--- Task goal ---
From the first line to the last, copy the material exactly.

--- Data records ---
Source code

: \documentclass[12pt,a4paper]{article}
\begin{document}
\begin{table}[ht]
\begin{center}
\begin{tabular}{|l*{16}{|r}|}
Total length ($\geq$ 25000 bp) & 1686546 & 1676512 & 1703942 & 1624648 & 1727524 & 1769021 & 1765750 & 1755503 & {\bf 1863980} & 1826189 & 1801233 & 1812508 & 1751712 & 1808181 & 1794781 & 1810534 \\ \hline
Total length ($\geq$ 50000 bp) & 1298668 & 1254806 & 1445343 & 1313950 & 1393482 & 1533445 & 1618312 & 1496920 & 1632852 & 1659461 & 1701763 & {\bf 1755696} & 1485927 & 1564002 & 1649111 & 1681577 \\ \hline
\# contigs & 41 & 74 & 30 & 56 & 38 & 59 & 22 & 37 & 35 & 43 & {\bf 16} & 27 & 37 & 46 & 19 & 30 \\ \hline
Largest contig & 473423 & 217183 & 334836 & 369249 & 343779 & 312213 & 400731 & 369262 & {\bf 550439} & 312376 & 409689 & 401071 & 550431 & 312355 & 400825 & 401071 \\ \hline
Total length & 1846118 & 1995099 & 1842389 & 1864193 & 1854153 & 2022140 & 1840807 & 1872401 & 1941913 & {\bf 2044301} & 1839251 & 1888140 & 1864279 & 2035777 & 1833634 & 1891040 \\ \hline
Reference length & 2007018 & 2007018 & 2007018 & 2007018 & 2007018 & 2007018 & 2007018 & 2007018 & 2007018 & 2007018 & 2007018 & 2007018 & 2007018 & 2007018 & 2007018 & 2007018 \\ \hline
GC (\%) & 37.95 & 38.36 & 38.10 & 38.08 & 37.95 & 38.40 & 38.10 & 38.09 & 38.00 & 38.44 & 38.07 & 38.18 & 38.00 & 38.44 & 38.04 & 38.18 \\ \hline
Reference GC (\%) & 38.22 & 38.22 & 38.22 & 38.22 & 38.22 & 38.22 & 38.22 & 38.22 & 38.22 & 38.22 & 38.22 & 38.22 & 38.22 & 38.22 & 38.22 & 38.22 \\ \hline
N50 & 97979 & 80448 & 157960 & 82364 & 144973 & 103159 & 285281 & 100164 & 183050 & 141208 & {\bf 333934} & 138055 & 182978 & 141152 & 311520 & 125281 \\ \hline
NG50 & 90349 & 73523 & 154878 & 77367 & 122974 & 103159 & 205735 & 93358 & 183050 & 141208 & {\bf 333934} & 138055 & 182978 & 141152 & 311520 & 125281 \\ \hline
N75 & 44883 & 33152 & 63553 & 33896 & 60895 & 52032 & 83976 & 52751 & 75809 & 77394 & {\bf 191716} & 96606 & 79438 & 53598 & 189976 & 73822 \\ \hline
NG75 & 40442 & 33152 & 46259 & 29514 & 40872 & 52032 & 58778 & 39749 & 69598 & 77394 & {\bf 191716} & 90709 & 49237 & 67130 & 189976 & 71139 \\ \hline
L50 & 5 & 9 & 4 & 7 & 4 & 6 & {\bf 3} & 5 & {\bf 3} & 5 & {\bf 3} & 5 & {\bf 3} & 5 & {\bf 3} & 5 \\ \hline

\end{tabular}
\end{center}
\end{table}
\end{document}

--- Task answer ---
Source code

: \documentclass[12pt,a4paper]{article}
\begin{document}
\begin{table}[ht]
\begin{center}
\begin{tabular}{|l*{16}{|r}|}
Total length ($\geq$ 25000 bp) & 1686546 & 1676512 & 1703942 & 1624648 & 1727524 & 1769021 & 1765750 & 1755503 & {\bf 1863980} & 1826189 & 1801233 & 1812508 & 1751712 & 1808181 & 1794781 & 1810534 \\ \hline
Total length ($\geq$ 50000 bp) & 1298668 & 1254806 & 1445343 & 1313950 & 1393482 & 1533445 & 1618312 & 1496920 & 1632852 & 1659461 & 1701763 & {\bf 1755696} & 1485927 & 1564002 & 1649111 & 1681577 \\ \hline
\# contigs & 41 & 74 & 30 & 56 & 38 & 59 & 22 & 37 & 35 & 43 & {\bf 16} & 27 & 37 & 46 & 19 & 30 \\ \hline
Largest contig & 473423 & 217183 & 334836 & 369249 & 343779 & 312213 & 400731 & 369262 & {\bf 550439} & 312376 & 409689 & 401071 & 550431 & 312355 & 400825 & 401071 \\ \hline
Total length & 1846118 & 1995099 & 1842389 & 1864193 & 1854153 & 2022140 & 1840807 & 1872401 & 1941913 & {\bf 2044301} & 1839251 & 1888140 & 1864279 & 2035777 & 1833634 & 1891040 \\ \hline
Reference length & 2007018 & 2007018 & 2007018 & 2007018 & 2007018 & 2007018 & 2007018 & 2007018 & 2007018 & 2007018 & 2007018 & 2007018 & 2007018 & 2007018 & 2007018 & 2007018 \\ \hline
GC (\%) & 37.95 & 38.36 & 38.10 & 38.08 & 37.95 & 38.40 & 38.10 & 38.09 & 38.00 & 38.44 & 38.07 & 38.18 & 38.00 & 38.44 & 38.04 & 38.18 \\ \hline
Reference GC (\%) & 38.22 & 38.22 & 38.22 & 38.22 & 38.22 & 38.22 & 38.22 & 38.22 & 38.22 & 38.22 & 38.22 & 38.22 & 38.22 & 38.22 & 38.22 & 38.22 \\ \hline
N50 & 97979 & 80448 & 157960 & 82364 & 144973 & 103159 & 285281 & 100164 & 183050 & 141208 & {\bf 333934} & 138055 & 182978 & 141152 & 311520 & 125281 \\ \hline
NG50 & 90349 & 73523 & 154878 & 77367 & 122974 & 103159 & 205735 & 93358 & 183050 & 141208 & {\bf 333934} & 138055 & 182978 & 141152 & 311520 & 125281 \\ \hline
N75 & 44883 & 33152 & 63553 & 33896 & 60895 & 52032 & 83976 & 52751 & 75809 & 77394 & {\bf 191716} & 96606 & 79438 & 53598 & 189976 & 73822 \\ \hline
NG75 & 40442 & 33152 & 46259 & 29514 & 40872 & 52032 & 58778 & 39749 & 69598 & 77394 & {\bf 191716} & 90709 & 49237 & 67130 & 189976 & 71139 \\ \hline
L50 & 5 & 9 & 4 & 7 & 4 & 6 & {\bf 3} & 5 & {\bf 3} & 5 & {\bf 3} & 5 & {\bf 3} & 5 & {\bf 3} & 5 \\ \hline

\end{tabular}
\end{center}
\end{table}
\end{document}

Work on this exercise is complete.